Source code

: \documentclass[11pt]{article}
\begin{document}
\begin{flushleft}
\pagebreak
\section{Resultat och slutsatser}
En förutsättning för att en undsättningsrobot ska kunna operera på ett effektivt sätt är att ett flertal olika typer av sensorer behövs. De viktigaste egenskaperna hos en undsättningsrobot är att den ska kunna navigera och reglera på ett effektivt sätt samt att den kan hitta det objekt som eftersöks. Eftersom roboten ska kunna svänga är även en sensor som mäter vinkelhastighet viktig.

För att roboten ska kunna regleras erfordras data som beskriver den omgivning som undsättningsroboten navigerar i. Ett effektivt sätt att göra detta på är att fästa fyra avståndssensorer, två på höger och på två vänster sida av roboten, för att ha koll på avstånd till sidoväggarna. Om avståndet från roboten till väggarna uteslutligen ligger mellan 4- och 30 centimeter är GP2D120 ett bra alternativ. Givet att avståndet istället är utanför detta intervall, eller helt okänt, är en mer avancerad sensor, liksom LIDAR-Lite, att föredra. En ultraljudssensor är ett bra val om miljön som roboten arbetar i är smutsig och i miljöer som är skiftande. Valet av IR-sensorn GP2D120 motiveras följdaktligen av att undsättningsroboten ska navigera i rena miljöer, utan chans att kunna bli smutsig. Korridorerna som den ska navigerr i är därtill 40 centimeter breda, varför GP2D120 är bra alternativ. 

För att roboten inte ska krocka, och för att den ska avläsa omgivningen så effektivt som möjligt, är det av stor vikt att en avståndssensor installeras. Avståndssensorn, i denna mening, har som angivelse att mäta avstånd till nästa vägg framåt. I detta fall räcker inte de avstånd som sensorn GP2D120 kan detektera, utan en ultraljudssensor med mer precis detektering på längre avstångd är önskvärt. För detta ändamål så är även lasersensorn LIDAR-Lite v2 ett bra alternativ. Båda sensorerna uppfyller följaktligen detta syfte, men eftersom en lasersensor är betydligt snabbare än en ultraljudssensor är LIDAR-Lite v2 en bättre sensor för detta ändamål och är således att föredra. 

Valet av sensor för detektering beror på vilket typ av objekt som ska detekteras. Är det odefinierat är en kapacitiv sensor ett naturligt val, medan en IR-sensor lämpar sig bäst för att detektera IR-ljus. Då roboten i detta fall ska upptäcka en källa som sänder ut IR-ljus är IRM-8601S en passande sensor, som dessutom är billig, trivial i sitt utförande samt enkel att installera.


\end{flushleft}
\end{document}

::::::::::

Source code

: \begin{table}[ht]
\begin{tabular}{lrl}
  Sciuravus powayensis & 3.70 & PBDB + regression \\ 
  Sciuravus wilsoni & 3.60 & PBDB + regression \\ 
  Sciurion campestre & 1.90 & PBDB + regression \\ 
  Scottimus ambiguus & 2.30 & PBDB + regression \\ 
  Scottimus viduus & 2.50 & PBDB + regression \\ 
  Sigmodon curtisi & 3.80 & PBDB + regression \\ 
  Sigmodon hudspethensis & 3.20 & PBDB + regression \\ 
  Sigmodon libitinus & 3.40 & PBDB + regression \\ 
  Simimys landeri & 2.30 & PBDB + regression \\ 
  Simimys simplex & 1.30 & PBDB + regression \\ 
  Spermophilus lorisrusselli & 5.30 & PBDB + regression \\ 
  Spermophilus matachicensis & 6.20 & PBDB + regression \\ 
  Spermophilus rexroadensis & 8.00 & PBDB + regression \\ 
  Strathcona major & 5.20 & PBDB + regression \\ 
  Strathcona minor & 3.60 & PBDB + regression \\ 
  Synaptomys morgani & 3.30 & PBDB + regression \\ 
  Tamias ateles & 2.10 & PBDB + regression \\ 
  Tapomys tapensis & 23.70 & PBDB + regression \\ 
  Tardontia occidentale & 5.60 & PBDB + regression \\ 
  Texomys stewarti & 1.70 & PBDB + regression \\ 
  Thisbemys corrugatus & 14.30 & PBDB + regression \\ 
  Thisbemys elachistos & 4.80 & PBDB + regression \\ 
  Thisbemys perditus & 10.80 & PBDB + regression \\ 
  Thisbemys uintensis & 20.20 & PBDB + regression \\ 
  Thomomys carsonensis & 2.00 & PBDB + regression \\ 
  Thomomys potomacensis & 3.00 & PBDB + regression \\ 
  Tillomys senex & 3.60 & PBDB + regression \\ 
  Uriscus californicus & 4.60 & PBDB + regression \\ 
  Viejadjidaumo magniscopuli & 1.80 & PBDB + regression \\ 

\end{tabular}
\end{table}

::::::::::

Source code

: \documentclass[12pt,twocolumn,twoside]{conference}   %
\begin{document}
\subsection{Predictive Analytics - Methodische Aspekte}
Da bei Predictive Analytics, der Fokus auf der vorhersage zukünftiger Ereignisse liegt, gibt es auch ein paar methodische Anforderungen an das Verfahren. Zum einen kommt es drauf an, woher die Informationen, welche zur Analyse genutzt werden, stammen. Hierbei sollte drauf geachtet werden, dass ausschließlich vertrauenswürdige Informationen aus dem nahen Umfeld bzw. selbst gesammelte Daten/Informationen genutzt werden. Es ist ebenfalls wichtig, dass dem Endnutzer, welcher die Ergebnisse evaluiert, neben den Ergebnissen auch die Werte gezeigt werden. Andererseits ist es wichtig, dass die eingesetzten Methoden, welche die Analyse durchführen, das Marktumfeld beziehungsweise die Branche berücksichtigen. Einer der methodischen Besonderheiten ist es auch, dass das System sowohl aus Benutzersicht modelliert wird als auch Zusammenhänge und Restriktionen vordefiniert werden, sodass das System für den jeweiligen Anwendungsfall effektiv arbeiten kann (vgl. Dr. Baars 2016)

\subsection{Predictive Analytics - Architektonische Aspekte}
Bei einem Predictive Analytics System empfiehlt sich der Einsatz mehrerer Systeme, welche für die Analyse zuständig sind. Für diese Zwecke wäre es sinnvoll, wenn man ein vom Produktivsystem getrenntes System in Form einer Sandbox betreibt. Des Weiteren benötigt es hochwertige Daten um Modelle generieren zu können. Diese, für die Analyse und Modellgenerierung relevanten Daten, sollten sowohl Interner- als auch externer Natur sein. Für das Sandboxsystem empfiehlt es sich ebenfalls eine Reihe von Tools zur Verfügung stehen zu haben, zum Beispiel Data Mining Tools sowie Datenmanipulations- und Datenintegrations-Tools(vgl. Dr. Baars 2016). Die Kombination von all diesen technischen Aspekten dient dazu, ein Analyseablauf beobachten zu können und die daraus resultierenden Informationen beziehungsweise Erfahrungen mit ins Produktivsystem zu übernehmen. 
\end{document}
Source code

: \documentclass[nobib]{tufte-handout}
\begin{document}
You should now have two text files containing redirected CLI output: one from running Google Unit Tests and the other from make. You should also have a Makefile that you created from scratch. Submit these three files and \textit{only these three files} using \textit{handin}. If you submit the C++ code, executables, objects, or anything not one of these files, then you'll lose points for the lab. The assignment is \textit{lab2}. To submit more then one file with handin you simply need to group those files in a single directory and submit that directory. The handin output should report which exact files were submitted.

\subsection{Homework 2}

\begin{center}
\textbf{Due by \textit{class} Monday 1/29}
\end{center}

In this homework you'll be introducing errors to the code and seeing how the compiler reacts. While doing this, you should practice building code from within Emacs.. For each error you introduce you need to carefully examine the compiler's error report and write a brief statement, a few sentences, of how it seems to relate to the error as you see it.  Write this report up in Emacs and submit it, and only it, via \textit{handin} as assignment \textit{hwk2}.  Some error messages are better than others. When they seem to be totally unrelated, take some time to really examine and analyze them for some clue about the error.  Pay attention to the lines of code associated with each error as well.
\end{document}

::::::::::

* DESCRIPTION OF THE TASK
Match on "begin": copy every line in the records that has it.

* COMPLETED TASK
\begin{document}
\begin{flushleft}
: \begin{table}[ht]
\begin{tabular}{lrl}
\begin{document}
\begin{document}
\begin{center}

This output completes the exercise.